As instituições multilaterais como a União Internacional para Conservação da Natureza (IUCN) também aportam contribuições importantes. Em escala internacional, a IUCN estabeleceu seis categorias de áreas protegidas,1 não havendo consenso sobre os critérios dessa tipologia, pois os países possuem diferentes formas de as classificar, segundo Locke & Dearden (apud Héritier, 2007). Apesar da polêmica, sua importância refere-se à possibilidade de se ter um indicador que permita comparações entre as situações dos diferentes países. Como essas categorias se apresentam na metrópole de São Paulo?

A IUCN, o Pnuma e a Unesco consolidam, dessa maneira, a visão de patrimônio natural, aproximam-no das ideias de bens públicos ou comuns (coletivos) e reforçam o papel da governança policêntrica, multiescalar e de multiatores. Apesar de o debate ao longo do século XX ter se banalizado, esses conceitos ainda permanecem ambíguos, pois a questão da propriedade está presente, irresoluta.

Elinor Ostrom (2009), Prêmio Nobel de 2010, considera que a governança policêntrica e de multiatores é uma maneira de resolver os problemas dos recursos de uso comum. Quanto mais complexo é um recurso em termos de tipos de bens e serviços oferecidos, mais difícil torna-se a criação de arranjos institucionais, especialmente em seus aspectos multiescalares. Para ela, a interação entre a governança nacional, regional e local pode aumentar a probabilidade de prioridade de conservação dos recursos naturais.

Orstrom considera que os cidadãos locais podem criar organizações com autoridade para decidir como gerir um recurso (bem coletivo), determinando regras para superar os problemas de gerenciamento das formas de acesso e de utilização, bem como métodos de controle local. Ainda são poucos os exemplos de a gestão pública e de leis nacionais incorporarem a capacidade dos atores locais para a concepção de normas eficazes, de controle e de impor sanções progressivas. Na gestão dos bens públicos (nacionais ou mundiais), o papel das escalas menores na preservação dos recursos naturais deve ser reconhecido, por isso a autora defende a ideia da governança policêntrica e ações em diferentes níveis, além da fiscalização ativa das estratégias locais, regionais ou nacionais.
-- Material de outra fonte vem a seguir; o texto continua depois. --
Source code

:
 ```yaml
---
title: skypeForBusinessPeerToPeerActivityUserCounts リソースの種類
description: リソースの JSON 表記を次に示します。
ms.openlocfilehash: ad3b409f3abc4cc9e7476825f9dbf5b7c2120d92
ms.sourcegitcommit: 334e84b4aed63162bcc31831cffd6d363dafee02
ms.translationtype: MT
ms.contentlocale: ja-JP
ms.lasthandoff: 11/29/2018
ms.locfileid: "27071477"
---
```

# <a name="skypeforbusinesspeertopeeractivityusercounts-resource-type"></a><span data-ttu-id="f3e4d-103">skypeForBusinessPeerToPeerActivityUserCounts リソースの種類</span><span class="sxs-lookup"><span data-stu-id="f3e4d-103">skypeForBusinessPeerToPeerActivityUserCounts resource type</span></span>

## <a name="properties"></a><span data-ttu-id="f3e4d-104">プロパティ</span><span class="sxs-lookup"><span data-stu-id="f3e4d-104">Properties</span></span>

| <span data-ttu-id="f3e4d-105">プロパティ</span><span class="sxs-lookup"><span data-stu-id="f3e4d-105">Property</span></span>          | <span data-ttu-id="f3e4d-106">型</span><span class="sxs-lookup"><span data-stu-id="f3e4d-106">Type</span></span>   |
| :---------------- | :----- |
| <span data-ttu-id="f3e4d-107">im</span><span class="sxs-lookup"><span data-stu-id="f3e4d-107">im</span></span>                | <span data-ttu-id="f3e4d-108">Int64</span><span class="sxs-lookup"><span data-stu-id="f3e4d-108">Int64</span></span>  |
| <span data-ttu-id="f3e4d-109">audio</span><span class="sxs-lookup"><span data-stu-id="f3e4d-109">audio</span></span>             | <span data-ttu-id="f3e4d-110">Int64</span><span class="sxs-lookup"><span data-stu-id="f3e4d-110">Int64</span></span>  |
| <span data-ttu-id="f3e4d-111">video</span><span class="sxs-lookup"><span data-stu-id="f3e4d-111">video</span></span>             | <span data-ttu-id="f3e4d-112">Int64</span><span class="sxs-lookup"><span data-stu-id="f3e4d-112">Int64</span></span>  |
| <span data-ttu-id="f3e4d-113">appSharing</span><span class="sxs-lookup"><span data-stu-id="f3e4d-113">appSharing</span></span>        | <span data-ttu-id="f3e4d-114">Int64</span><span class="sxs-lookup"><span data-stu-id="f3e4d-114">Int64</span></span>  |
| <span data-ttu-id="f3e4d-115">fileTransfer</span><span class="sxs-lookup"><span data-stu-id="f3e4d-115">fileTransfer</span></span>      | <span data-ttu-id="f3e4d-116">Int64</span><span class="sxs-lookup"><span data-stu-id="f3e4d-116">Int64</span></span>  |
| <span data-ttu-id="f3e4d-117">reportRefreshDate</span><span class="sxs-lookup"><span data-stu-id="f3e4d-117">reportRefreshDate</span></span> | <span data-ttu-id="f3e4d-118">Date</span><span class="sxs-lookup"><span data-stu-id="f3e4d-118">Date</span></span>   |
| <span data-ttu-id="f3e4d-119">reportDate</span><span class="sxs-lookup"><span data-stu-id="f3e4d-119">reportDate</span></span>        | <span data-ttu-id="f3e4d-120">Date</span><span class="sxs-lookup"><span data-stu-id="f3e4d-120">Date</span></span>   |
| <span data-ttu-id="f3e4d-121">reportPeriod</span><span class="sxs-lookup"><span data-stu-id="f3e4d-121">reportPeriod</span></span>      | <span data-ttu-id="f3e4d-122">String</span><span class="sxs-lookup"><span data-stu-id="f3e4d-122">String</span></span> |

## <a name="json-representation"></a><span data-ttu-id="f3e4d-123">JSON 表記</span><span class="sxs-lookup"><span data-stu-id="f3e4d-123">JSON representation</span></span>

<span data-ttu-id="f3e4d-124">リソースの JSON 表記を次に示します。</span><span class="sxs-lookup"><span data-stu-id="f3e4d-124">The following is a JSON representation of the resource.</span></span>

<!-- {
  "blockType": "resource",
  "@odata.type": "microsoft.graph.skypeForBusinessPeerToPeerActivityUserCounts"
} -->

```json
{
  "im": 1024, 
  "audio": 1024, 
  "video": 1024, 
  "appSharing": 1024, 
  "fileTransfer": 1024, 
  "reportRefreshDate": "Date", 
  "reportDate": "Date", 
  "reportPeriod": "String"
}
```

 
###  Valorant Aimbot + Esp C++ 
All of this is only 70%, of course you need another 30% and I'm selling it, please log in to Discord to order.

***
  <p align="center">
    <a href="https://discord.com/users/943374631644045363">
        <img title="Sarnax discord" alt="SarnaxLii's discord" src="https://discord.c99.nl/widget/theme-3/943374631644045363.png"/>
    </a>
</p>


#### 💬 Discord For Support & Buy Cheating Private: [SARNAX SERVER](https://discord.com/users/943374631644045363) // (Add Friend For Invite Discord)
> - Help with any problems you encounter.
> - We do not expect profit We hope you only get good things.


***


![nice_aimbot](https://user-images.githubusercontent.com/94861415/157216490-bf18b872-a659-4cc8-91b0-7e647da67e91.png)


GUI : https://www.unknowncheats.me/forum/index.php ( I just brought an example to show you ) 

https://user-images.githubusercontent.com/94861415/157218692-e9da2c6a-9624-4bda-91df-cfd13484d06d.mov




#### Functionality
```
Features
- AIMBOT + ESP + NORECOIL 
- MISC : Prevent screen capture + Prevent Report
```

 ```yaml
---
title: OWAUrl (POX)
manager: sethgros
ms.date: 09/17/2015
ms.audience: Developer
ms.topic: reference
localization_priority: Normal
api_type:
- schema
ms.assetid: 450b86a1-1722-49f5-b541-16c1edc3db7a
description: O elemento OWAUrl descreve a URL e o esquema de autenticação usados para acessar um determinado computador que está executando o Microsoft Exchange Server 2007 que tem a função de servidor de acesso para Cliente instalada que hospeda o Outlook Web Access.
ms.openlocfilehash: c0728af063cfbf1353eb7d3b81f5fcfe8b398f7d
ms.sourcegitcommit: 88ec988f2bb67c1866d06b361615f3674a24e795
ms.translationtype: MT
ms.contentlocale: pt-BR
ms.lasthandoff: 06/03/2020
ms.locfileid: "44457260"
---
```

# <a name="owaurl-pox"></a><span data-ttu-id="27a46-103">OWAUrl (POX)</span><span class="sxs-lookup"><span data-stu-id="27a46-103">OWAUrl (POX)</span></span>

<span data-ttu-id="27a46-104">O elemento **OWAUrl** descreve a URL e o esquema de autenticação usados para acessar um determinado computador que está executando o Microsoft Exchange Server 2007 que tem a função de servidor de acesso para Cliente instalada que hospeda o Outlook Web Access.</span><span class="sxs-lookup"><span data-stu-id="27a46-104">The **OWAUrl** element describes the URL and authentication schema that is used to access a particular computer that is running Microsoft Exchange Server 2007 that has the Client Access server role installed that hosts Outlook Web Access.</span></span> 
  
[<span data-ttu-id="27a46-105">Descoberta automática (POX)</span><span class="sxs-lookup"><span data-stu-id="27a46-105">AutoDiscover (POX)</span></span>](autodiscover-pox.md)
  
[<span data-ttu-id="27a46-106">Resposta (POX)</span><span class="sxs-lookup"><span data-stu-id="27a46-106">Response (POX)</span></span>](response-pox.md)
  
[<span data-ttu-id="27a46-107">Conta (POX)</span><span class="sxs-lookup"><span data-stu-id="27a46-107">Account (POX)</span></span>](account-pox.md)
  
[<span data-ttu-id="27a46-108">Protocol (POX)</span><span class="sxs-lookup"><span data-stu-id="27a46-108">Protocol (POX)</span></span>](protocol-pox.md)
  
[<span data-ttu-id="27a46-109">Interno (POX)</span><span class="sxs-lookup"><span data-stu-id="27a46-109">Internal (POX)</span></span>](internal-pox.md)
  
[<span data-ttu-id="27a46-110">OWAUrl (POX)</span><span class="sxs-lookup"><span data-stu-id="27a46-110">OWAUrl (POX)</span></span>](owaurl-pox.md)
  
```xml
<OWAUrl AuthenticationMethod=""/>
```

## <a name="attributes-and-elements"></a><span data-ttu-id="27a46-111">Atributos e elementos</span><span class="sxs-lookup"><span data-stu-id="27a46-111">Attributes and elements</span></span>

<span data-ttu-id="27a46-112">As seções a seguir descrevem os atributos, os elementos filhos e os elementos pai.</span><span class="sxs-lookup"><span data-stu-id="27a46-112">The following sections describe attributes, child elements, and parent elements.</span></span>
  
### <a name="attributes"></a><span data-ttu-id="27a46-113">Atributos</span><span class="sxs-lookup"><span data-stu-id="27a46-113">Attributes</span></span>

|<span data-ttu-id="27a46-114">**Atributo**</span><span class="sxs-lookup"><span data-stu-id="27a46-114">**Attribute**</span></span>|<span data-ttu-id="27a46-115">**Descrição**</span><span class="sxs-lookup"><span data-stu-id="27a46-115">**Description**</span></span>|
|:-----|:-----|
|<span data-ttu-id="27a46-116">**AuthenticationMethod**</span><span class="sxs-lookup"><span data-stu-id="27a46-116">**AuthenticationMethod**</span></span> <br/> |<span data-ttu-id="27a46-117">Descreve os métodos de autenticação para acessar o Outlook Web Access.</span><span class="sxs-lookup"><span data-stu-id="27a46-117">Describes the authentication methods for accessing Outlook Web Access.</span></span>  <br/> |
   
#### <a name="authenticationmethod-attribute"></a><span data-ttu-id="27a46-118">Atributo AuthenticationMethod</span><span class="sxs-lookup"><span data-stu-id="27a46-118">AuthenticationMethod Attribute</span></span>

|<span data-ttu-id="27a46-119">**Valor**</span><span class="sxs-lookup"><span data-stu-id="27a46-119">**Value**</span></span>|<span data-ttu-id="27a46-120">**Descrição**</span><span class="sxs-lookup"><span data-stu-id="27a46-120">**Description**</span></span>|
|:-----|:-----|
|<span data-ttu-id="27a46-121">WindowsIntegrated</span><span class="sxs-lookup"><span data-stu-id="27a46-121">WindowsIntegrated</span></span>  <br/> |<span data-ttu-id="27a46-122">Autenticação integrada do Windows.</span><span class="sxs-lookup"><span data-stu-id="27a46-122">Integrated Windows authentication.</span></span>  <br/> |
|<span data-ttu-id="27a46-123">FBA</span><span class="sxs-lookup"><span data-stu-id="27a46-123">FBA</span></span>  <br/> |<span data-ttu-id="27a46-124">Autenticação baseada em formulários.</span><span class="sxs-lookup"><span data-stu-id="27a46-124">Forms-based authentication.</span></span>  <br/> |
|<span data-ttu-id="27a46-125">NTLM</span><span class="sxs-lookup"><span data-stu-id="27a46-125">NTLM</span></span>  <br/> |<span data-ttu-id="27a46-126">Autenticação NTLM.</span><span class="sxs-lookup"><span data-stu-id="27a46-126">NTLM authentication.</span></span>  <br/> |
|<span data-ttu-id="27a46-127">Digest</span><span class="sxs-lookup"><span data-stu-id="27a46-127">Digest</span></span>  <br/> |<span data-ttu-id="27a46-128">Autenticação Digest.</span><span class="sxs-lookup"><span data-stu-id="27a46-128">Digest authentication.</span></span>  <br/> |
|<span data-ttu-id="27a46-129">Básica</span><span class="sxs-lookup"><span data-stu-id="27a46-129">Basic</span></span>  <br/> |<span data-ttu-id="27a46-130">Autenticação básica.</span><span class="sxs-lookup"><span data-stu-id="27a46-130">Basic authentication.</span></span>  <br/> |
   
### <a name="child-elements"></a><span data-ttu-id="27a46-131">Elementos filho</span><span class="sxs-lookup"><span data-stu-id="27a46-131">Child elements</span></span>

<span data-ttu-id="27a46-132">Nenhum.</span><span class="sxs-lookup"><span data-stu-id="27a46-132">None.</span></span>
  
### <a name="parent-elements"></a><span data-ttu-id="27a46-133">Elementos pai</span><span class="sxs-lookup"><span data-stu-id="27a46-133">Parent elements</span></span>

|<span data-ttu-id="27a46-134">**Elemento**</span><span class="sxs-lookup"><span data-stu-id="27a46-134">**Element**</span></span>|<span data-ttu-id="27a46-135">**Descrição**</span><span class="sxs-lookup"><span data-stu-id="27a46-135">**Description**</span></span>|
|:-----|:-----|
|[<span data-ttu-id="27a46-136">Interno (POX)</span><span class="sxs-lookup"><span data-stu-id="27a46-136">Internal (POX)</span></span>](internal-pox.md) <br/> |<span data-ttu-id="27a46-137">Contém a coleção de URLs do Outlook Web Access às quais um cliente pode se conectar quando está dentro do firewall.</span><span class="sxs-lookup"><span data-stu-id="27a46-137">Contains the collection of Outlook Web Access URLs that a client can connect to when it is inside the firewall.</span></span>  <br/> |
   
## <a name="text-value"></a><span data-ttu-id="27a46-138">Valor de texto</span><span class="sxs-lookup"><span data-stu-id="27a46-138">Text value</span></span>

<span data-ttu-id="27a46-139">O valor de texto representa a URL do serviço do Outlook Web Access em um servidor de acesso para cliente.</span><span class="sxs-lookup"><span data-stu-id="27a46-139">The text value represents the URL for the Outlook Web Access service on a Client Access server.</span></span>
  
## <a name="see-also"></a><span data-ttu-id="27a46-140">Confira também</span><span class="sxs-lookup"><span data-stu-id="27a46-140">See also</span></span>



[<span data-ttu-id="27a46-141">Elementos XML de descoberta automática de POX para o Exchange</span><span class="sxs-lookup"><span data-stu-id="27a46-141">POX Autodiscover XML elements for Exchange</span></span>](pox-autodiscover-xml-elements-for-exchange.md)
A teoria da tragédia dos comuns permitiu a Lambin (2004) indicar que a regulação é a chave para a acessibilidade aos recursos naturais pelas instituições comunitárias e que a racionalidade individual pode ser perigosa para a perspectiva coletiva, caso um agente privado decida aumentar seus ganhos oriundos de uma fonte comunitária. A regulação deve ser exercida pelo Estado, mas, não implica desconsiderar a possibilidade de a coletividade exercer também esse papel. Na abordagem da economia política internacional, os bens comuns são multiescalares, eles podem ser local, regional, nacional, plurinacional e mundial. Um bem público deve estar disponível para todos tanto no nível local, nacional e mundial, de maneira que nenhuma nação seja excluída.

 

O processo de reestruturação territorial ambiental

Como se inserem nessa discussão o ordenamento e a patrimonialização das áreas naturais de conservação?

Desde que se inicia no Brasil a implantação da política de conservação ambiental, as unidades de conservação objetivam a proteção das características naturais relevantes e a garantia da proteção e conservação de seu patrimônio ambiental.2 Becker (1996) aponta que esses territórios verdes passaram a constituir elemento importante no processo de reestruturação territorial, ambiental. Contudo, alguns autores (Acselrad, 1999; Héritier, 2007) consideram que há uma relação de forças entre definir áreas protegidas e utilizá-las como forma de subtração de territórios de comunidades locais.

A capacidade de um país garantir a sustentabilidade ambiental de seu território (objetivo 7 das Metas do Milênio) é numerosas vezes representada pelo aumento desses territórios verdes. A proporção de superfície coberta por áreas protegidas é um dos indicadores utilizados mundialmente, que é calculado usando todas essas áreas em nível nacional presentes na Base Mundial de Dados sobre Áreas Protegidas (WDPA). O indicador permite avaliar o estado de proteção ou tendências, em matéria de proteção, ao longo do tempo. Tem sido amplamente aplicado em várias escalas para medir a resposta política para a biodiversidade perdida.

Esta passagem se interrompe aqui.